Complete assessment of whole-body n-3 and n-6 PUFA synthesis-secretion kinetics and DHA turnover in a rodent model.

机构信息

Department of Nutritional Sciences, Faculty of Medicine, University of Toronto, Toronto, Ontario M5S 3E2, Canada

Department of Nutritional Sciences, Faculty of Medicine, University of Toronto, Toronto, Ontario M5S 3E2, Canada.

出版信息

J Lipid Res. 2018 Feb;59(2):357-367. doi: 10.1194/jlr.M081380. Epub 2017 Dec 11.

Abstract

Previous assessments of the PUFA biosynthesis pathway have focused on DHA and arachidonic acid synthesis. Here, we determined whole-body synthesis-secretion kinetics for all downstream products of PUFA metabolism, including direct measurements of DHA and n-6 docosapentaenoic acid (DPAn-6, 22:5n-6) turnover, and compared n-6 and n-3 homolog kinetics. We infused labeled α-linolenic acid (ALA, 18:3n-3), linoleic acid (LNA, 18:2n-6), DHA, and DPAn-6 as H-ALA, C-LNA, C-DHA, and C-DPAn-6. Eight 11-week-old Long Evans rats fed a 10% fat diet were infused with the labeled PUFAs over 3 h, and plasma enrichment of labeled products was measured every 30 min. The DHA synthesis-secretion rate (94 ± 34 nmol/day) did not differ from other PUFA products (range, 21.8 ± 4.3 nmol/day to 408 ± 116 nmol/day). Synthesis-secretion rates of n-6 and n-3 PUFA homologs were similar, except 22:4n-6 and DPAn-6 had lower synthesis rates.
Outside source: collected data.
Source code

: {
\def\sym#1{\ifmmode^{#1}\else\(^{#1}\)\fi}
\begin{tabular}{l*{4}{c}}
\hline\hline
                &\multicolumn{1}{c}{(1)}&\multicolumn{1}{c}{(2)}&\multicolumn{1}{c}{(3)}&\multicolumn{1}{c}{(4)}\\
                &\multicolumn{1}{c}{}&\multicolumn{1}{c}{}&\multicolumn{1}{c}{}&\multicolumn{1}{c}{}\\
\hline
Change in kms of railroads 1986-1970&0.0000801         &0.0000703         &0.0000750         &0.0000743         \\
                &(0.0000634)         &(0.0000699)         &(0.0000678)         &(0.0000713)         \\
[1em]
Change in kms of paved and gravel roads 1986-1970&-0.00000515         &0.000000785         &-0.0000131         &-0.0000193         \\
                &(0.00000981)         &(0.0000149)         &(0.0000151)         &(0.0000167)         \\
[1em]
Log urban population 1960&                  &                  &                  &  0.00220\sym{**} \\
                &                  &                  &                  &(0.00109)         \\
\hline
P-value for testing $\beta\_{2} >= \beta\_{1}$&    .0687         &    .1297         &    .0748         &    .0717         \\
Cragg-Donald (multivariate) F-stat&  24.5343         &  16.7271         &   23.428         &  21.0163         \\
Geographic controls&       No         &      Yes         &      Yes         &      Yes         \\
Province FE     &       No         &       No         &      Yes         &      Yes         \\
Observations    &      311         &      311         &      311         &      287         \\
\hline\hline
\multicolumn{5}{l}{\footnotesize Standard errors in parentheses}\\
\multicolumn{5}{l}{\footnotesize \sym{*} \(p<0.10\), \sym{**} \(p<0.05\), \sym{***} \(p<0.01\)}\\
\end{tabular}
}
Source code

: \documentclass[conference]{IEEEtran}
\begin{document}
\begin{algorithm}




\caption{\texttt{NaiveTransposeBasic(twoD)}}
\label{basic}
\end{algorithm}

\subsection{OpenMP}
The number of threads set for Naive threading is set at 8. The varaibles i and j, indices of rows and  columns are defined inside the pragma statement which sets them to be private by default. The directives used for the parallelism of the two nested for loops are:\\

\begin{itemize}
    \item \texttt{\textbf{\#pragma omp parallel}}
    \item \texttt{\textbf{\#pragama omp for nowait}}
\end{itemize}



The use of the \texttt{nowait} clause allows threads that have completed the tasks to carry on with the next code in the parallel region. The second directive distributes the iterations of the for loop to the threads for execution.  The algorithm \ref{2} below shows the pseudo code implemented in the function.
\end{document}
However, daily turnover from newly synthesized DHA (0.067 ± 0.023%) was 56-fold to 556-fold slower than all other PUFA turnover and was 130-fold slower than that determined directly from the total plasma unesterified DHA pool. In conclusion, n-6 and n-3 PUFA synthesis-secretion kinetics suggest that differences in turnover, not in synthesis-secretion rates, primarily determine PUFA plasma levels.

摘要

先前对多不饱和脂肪酸(PUFA)生物合成途径的评估主要集中在 DHA 和花生四烯酸的合成上。在这里,我们确定了包括 DHA 和 n-6 二十二碳五烯酸(22:5n-6,DPAn-6)直接测量的所有下游 PUFA 代谢产物的全身合成-分泌动力学,并比较了 n-6 和 n-3 同系物动力学。我们输注了标记的α-亚麻酸(ALA,18:3n-3)、亚油酸(LNA,18:2n-6)、DHA 和 DPAn-6,分别作为 H-ALA、C-LNA、C-DHA 和 C-DPAn-6。8 只 11 周龄的长爪沙鼠(Long Evans rats)喂食 10%脂肪饮食,输注标记的 PUFAs 3 小时,每 30 分钟测量一次标记产物的血浆富集。DHA 的合成-分泌速率(94 ± 34 nmol/天)与其他 PUFA 产物(范围 21.8 ± 4.3 nmol/天至 408 ± 116 nmol/天)没有差异。n-6 和 n-3 PUFA 同系物的合成-分泌速率相似,除了 22:4n-6 和 DPAn-6 的合成速率较低。然而,从新合成的 DHA 中每天的周转率(0.067 ± 0.023%)比所有其他 PUFA 的周转率慢 56 到 556 倍,比从总血浆非酯化 DHA 池中直接确定的周转率慢 130 倍。总之,n-6 和 n-3 PUFA 的合成-分泌动力学表明,周转率的差异而不是合成-分泌速率的差异,主要决定了 PUFA 的血浆水平。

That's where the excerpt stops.